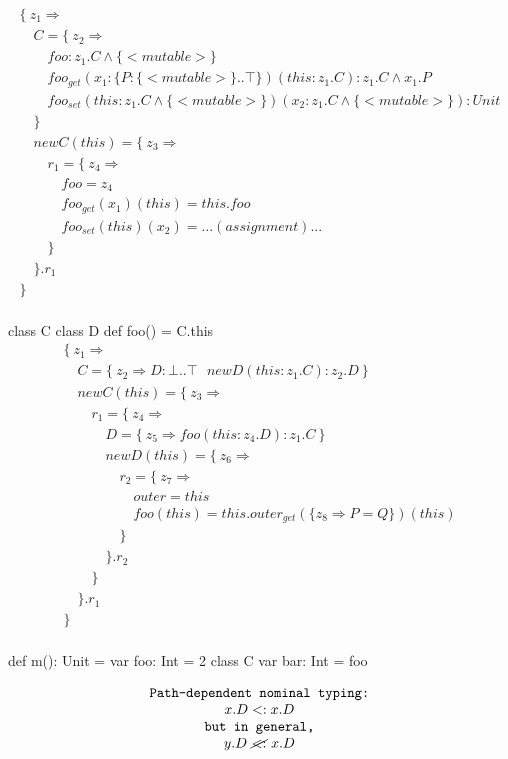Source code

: \begin{equation*}
\begin{array}{l}
\{\ z_1 \Rightarrow \\
\quad C = \{\ z_2 \Rightarrow \\
\quad \quad foo: z_1.C \land \{<mutable>\} \\
\quad \quad foo_{get}(x_1: \{ P: \{<mutable>\}..\top \})(this: z_1.C): z_1.C \land x_1.P \\
\quad \quad foo_{set}(this: z_1.C \land \{<mutable>\})(x_2: z_1.C \land \{<mutable>\}): Unit \\
\quad \} \\
\quad newC(this) = \{\ z_3 \Rightarrow \\
\quad \quad r_1 = \{\ z_4 \Rightarrow \\
\quad \quad \quad foo = z_4 \\
\quad \quad \quad foo_{get}(x_1)(this) = this.foo \\
\quad \quad \quad foo_{set}(this)(x_2) = ...(assignment)... \\
\quad \quad \} \\
\quad \}.r_1 \\
\} \\
\end{array}
\end{equation*}



class C {
  class D { def foo() = C.this }
}
\begin{equation*}
\begin{array}{l}
\{\ z_1 \Rightarrow \\
\quad C = \{\ z_2 \Rightarrow D:\bot..\top \ \ \ newD(this:z_1.C): z_2.D\ \} \\
\quad newC(this) = \{\ z_3 \Rightarrow \\
\quad \quad r_1 = \{\ z_4 \Rightarrow \\
\quad \quad \quad D = \{\ z_5 \Rightarrow foo(this:z_4.D):z_1.C \ \} \\
\quad \quad \quad newD(this) = \{\ z_6 \Rightarrow \\
\quad \quad \quad \quad r_2 = \{\ z_7 \Rightarrow \\
\quad \quad \quad \quad \quad outer = this \\
\quad \quad \quad \quad \quad foo(this) = this.outer_{get}(\{z_8 \Rightarrow P=Q\})(this) \\
\quad \quad \quad \quad \} \\
\quad \quad \quad \}.r_2 \\
\quad \quad \} \\
\quad \}.r_1 \\
\} \\
\end{array}
\end{equation*}


def m(): Unit = {
  var foo: Int = 2
  class C { var bar: Int = foo }
}




\begin{equation*}
\begin{array}{c}
\texttt{Path-dependent nominal typing:} \\
x.D <: x.D \\
\texttt{but in general,} \\
y.D\ \cancel{<:}\ x.D \\
\end{array}
\end{equation*}

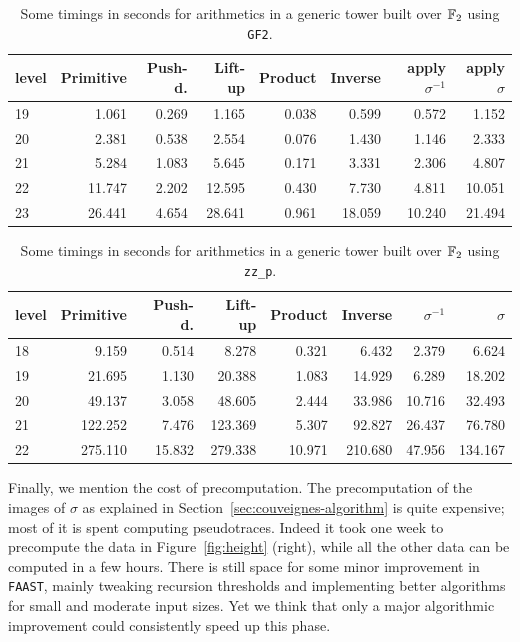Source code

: \begin{table}
  \centering
  \begin{tabular}{l | r | r | r | r | r | r | r}
    \small level & \small Primitive & \small Push-d. & \small Lift-up & \small Product & \small Inverse & \small apply $\sigma^{-1}$ & \small apply $\sigma$ \\
    \hline
     19 &  1.061 & 0.269 &  1.165 & 0.038 &  0.599 &  0.572 &  1.152\\
     20 &  2.381 & 0.538 &  2.554 & 0.076 &  1.430 &  1.146 &  2.333\\
     21 &  5.284 & 1.083 &  5.645 & 0.171 &  3.331 &  2.306 &  4.807\\
     22 & 11.747 & 2.202 & 12.595 & 0.430 &  7.730 &  4.811 & 10.051\\
     23 & 26.441 & 4.654 & 28.641 & 0.961 & 18.059 & 10.240 & 21.494\\
  \end{tabular}
  \caption{Some timings in seconds for arithmetics in a generic tower built over $\mathbb{F}_2$ using \texttt{GF2}.}
  \label{tab:arith-gf2}
\end{table}

\begin{table}
  \centering
  \begin{tabular}{l | r | r | r | r | r | r | r}
    \small level & \small Primitive & \small Push-d. & \small Lift-up & \small Product & \small Inverse & \small $\sigma^{-1}$ & \small  $\sigma$ \\
    \hline
    18 &   9.159 &  0.514 &   8.278 &  0.321 &   6.432 &  2.379 &   6.624\\
    19 &  21.695 &  1.130 &  20.388 &  1.083 &  14.929 &  6.289 &  18.202\\
    20 &  49.137 &  3.058 &  48.605 &  2.444 &  33.986 & 10.716 &  32.493\\
    21 & 122.252 &  7.476 & 123.369 &  5.307 &  92.827 & 26.437 &  76.780\\
    22 & 275.110 & 15.832 & 279.338 & 10.971 & 210.680 & 47.956 & 134.167\\
  \end{tabular}
  \caption{Some timings in seconds for arithmetics in a generic tower built over $\mathbb{F}_2$ using \texttt{zz\_p}.}
  \label{tab:arith-zzp}
\end{table}


Finally, we mention the cost of precomputation. The precomputation of
the images of $\sigma$ as explained in
Section~\ref{sec:couveignes-algorithm} is quite expensive; most of it
is spent computing pseudotraces. Indeed it took one week to precompute
the data in Figure~\ref{fig:height} (right), while all the other data
can be computed in a few hours. There is still space for some minor
improvement in \texttt{FAAST}, mainly tweaking recursion thresholds
and implementing better algorithms for small and moderate input
sizes. Yet we think that only a major algorithmic improvement could
consistently speed up this phase.



%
********
#### [WHAT YOU WILL DO]
From the data above, work out how many lines contain the string "mathbb" and reply with only the number.

#### [RESULT OF THE TASK]
2